Agreed on Blood Meridian.  Also, the epilogue is one of my favorite pages ever printed.

Josh's picture
Josh from New York is reading That New Scientology Book October 31, 2011 - 3:41pm

You know, the synopsis of Gerald's Game on Wikipedia actually makes it sound like something I would like. Guess not, though.

And LOL @ Shawshank. It's ALWAYS on. I usually catch it medias in res.

moleskine's picture
moleskine from Virginia is reading The Great Gatsby October 31, 2011 - 5:36pm

Beloved was a seriously disturbing read. The bits were the worst part for me, for some reason. Worse than the rapes and lynchings and the other horrors of slavery. 

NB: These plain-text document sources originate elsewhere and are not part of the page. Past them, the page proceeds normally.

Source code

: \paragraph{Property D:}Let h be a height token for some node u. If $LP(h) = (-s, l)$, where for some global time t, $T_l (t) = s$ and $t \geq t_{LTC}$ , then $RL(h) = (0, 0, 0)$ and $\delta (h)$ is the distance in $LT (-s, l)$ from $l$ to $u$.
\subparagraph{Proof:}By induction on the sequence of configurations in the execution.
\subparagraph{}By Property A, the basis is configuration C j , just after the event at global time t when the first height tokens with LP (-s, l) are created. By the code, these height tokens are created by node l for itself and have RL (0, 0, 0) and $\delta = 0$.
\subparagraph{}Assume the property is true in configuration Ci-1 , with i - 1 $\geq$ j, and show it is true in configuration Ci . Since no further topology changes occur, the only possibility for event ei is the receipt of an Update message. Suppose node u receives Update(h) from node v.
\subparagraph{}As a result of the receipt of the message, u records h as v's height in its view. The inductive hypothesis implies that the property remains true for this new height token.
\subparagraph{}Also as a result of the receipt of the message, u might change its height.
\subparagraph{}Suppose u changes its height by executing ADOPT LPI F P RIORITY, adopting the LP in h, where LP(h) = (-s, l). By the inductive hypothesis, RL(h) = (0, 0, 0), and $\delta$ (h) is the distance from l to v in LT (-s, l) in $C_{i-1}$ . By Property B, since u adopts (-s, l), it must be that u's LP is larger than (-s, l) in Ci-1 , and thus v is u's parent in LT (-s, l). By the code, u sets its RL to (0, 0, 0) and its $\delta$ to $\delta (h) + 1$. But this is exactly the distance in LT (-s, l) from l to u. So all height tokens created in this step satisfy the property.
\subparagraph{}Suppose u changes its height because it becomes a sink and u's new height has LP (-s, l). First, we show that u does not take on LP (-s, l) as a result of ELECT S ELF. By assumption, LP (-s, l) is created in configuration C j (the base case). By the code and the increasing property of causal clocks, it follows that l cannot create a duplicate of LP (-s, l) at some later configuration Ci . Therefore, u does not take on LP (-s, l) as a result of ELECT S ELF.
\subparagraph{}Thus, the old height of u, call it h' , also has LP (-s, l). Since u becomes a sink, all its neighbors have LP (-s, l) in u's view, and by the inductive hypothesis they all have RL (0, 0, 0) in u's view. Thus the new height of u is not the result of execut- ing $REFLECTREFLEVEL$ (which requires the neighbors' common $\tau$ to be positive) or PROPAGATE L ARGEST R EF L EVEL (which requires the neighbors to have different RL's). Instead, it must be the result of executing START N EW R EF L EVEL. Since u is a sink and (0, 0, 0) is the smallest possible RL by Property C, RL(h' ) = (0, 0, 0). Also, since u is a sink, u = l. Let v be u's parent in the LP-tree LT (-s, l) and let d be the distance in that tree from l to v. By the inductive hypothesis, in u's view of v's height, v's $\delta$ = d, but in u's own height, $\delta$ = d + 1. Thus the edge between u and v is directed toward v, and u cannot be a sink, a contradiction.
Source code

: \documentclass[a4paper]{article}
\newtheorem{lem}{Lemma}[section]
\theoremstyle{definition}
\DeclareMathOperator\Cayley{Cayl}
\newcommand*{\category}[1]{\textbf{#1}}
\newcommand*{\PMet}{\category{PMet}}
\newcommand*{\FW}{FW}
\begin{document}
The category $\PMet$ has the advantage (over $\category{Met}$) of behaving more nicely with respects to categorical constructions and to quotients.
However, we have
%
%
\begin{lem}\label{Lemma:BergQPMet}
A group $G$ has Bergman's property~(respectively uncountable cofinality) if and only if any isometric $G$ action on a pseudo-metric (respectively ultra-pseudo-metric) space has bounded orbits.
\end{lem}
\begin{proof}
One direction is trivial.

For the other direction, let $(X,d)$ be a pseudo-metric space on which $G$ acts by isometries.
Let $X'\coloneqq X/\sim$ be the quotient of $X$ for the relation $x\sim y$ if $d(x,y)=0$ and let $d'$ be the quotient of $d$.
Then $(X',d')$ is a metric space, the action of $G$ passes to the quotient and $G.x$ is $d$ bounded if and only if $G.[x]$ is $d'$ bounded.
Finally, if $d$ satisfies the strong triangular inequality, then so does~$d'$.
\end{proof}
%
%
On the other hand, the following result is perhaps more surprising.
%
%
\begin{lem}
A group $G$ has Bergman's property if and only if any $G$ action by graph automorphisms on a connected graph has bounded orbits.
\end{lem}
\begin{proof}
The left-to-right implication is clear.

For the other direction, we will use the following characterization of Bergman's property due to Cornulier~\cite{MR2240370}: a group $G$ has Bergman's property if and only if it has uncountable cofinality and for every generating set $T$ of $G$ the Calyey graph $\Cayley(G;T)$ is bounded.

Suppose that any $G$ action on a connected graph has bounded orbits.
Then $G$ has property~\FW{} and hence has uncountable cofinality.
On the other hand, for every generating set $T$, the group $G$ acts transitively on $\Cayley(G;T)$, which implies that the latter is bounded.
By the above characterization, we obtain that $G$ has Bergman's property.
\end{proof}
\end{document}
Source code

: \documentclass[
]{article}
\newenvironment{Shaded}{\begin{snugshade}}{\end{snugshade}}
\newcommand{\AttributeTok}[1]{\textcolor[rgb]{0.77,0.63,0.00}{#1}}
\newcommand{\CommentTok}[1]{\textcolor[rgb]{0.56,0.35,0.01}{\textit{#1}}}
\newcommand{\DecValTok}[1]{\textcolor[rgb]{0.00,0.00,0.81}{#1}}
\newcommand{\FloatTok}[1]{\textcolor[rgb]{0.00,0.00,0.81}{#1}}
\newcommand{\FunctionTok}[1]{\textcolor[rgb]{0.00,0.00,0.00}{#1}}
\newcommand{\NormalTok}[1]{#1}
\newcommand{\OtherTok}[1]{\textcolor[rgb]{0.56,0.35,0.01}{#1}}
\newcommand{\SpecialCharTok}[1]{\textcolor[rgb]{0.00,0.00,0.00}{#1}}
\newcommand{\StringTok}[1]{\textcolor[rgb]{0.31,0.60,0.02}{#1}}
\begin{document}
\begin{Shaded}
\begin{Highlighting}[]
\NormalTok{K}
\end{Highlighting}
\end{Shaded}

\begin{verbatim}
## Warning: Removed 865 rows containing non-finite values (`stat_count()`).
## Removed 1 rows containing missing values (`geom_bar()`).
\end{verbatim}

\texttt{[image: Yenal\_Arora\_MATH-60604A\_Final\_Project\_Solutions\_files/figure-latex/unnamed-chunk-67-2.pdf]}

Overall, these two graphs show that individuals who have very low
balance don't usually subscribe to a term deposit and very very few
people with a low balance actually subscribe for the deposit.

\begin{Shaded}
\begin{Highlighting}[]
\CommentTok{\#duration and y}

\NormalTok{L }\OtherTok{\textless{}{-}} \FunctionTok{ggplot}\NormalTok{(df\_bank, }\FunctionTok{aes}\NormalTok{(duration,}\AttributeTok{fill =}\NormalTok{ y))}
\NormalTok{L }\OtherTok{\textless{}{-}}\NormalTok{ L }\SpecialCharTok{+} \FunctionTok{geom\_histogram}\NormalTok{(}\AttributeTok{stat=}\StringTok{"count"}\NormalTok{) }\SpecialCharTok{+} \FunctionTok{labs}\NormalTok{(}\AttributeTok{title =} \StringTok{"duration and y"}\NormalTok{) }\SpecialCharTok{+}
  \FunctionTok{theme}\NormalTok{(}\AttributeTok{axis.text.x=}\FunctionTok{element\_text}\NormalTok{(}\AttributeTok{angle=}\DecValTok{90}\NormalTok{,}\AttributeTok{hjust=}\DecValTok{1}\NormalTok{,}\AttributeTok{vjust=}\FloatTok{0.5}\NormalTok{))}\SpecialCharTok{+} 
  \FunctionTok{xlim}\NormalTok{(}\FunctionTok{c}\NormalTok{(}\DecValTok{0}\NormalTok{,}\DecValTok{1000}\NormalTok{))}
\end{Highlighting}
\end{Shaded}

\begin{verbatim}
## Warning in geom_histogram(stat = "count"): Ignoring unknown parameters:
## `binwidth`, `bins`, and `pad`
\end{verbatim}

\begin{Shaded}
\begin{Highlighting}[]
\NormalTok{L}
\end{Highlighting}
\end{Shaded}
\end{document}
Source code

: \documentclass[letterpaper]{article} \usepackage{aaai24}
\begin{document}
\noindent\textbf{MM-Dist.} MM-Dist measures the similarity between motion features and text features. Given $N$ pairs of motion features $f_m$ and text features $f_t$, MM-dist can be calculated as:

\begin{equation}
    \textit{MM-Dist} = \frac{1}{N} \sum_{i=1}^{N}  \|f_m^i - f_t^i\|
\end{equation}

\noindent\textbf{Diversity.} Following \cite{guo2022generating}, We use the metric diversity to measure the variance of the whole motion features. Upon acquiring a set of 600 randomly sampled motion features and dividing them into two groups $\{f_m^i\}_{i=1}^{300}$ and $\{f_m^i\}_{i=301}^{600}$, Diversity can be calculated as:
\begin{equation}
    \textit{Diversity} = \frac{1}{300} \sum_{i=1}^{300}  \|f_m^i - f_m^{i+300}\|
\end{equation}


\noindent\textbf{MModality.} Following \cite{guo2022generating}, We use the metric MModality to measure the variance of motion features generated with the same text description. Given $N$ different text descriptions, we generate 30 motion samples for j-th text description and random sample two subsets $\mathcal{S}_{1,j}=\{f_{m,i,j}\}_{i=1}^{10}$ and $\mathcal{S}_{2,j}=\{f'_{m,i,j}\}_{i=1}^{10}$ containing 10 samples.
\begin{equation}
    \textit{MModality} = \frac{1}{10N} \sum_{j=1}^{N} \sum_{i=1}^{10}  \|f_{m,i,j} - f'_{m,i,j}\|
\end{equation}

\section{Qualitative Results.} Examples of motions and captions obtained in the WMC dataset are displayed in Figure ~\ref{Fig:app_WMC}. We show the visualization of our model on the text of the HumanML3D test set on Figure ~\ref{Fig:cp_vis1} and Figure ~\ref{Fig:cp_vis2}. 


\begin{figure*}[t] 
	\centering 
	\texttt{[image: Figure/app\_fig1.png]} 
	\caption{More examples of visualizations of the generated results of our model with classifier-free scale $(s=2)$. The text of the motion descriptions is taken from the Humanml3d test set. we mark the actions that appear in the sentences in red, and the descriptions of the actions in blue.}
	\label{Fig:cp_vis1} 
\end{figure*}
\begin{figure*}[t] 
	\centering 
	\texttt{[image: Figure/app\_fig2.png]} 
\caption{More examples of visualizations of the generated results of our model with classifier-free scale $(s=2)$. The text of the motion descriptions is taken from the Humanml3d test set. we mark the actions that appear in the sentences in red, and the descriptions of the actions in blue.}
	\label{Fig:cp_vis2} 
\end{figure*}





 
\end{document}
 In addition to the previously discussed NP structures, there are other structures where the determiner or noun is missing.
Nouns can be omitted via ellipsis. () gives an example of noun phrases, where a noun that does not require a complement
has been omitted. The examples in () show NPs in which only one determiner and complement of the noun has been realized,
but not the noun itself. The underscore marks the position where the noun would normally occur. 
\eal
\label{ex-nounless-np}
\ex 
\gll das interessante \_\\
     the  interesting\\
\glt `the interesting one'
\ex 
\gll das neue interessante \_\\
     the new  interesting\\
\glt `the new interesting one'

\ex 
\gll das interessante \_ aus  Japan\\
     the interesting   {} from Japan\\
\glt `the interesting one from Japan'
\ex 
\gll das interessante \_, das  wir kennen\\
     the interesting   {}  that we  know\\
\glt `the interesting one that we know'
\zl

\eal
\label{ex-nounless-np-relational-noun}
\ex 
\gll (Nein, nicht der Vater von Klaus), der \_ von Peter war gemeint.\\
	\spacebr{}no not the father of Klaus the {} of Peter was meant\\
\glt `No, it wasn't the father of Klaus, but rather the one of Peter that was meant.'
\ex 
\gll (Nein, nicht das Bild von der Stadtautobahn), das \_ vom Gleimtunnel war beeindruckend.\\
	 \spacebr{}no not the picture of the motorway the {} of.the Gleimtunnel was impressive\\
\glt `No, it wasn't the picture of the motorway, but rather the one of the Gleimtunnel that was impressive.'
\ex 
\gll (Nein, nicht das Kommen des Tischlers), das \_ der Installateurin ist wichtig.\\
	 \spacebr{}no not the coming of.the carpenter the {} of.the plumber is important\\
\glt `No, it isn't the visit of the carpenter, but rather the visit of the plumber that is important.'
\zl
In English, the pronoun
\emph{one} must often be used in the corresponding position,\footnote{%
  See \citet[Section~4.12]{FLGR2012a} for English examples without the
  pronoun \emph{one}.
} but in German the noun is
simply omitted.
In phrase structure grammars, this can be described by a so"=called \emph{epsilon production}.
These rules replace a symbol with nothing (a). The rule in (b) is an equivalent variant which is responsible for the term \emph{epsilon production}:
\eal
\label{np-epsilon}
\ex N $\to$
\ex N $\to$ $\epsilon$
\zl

I never finished Blood Meridian, but Child of God had enough nightmare fodder for a lifetime. It's hard not to love McCarthy. At least it is for me.

Matt Tuckey's picture
Matt Tuckey October 31, 2011 - 5:42pm

I thought The Shining was too slow and forcefully delivered, like King was reminding us that we're supposed to be scared. But American Psycho, holy God. Read it 10 years ago. Still stunned. What makes it so scary is that we're supposed to see how alike Bateman is to all of us (I hope, unless it's just me!) hence making us scare ourselves. McCarthy's No Country for Old Men was awesome. Will give Blod Meridian a shot one day.

Tina's picture
Tina is reading Drive, James Sallis November 1, 2011 - 3:24pm

I think The Shining was super needlessly long, but so is almost everything written by King. Still, I think he was at the top of his game with that novel. I maintain that Gerald's Game is King at some of his worst. I see the wiki makes better sense of the book than the book itself, but if you're a glutton for punishment, Josh--and I would say such!--then proceed if you must but be prepared for epic eye rolling after the first quarter. The creep in the corner watching is way scarier than what it's supposed to metaphorically represent; fail.

It's good to see Beloved and Blood Meridian get some likewise love from some likewise brains. moleskine (I love that name. moleskine to me is synonymous with the process): absolutely. Can't get that image out of my mind. And Halle with the butter...

J.Y.: you've got my number. it's a haunting way to end a brutal novel, especially connected to the last line, "He says that he will never die." And how.

Thomas Derry's picture
Thomas Derry from Bonanza, Colorado is reading Rand McNally World Atlas July 23, 2012 - 1:50pm

Ambrose Bierce's short story "Chickamauga" for pure a Gothic horrorshow of the Civil War.